GIVEN DATA ::
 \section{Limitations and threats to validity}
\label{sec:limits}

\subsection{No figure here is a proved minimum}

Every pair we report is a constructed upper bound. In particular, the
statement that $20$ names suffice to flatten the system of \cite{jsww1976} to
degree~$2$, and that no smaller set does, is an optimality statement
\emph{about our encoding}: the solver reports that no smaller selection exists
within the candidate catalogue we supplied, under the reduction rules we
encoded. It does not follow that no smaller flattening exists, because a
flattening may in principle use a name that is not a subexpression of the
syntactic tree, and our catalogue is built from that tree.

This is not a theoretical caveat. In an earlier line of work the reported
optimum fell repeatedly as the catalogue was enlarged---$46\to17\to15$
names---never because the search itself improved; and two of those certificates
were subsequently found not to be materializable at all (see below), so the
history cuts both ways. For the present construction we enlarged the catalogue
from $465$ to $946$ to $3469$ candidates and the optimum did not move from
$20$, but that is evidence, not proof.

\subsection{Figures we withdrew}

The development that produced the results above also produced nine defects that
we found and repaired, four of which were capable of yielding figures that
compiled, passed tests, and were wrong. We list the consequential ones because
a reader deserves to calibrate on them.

ACTION ITEM :: In the entries above, find the line holding "flattening may in" and the line holding "from $465$ to", then retype exactly those two lines and every line between them, and nothing else.

THE COMPLETED TASK ::
flattening may in principle use a name that is not a subexpression of the
syntactic tree, and our catalogue is built from that tree.

This is not a theoretical caveat. In an earlier line of work the reported
optimum fell repeatedly as the catalogue was enlarged---$46\to17\to15$
names---never because the search itself improved; and two of those certificates
were subsequently found not to be materializable at all (see below), so the
history cuts both ways. For the present construction we enlarged the catalogue
from $465$ to $946$ to $3469$ candidates and the optimum did not move from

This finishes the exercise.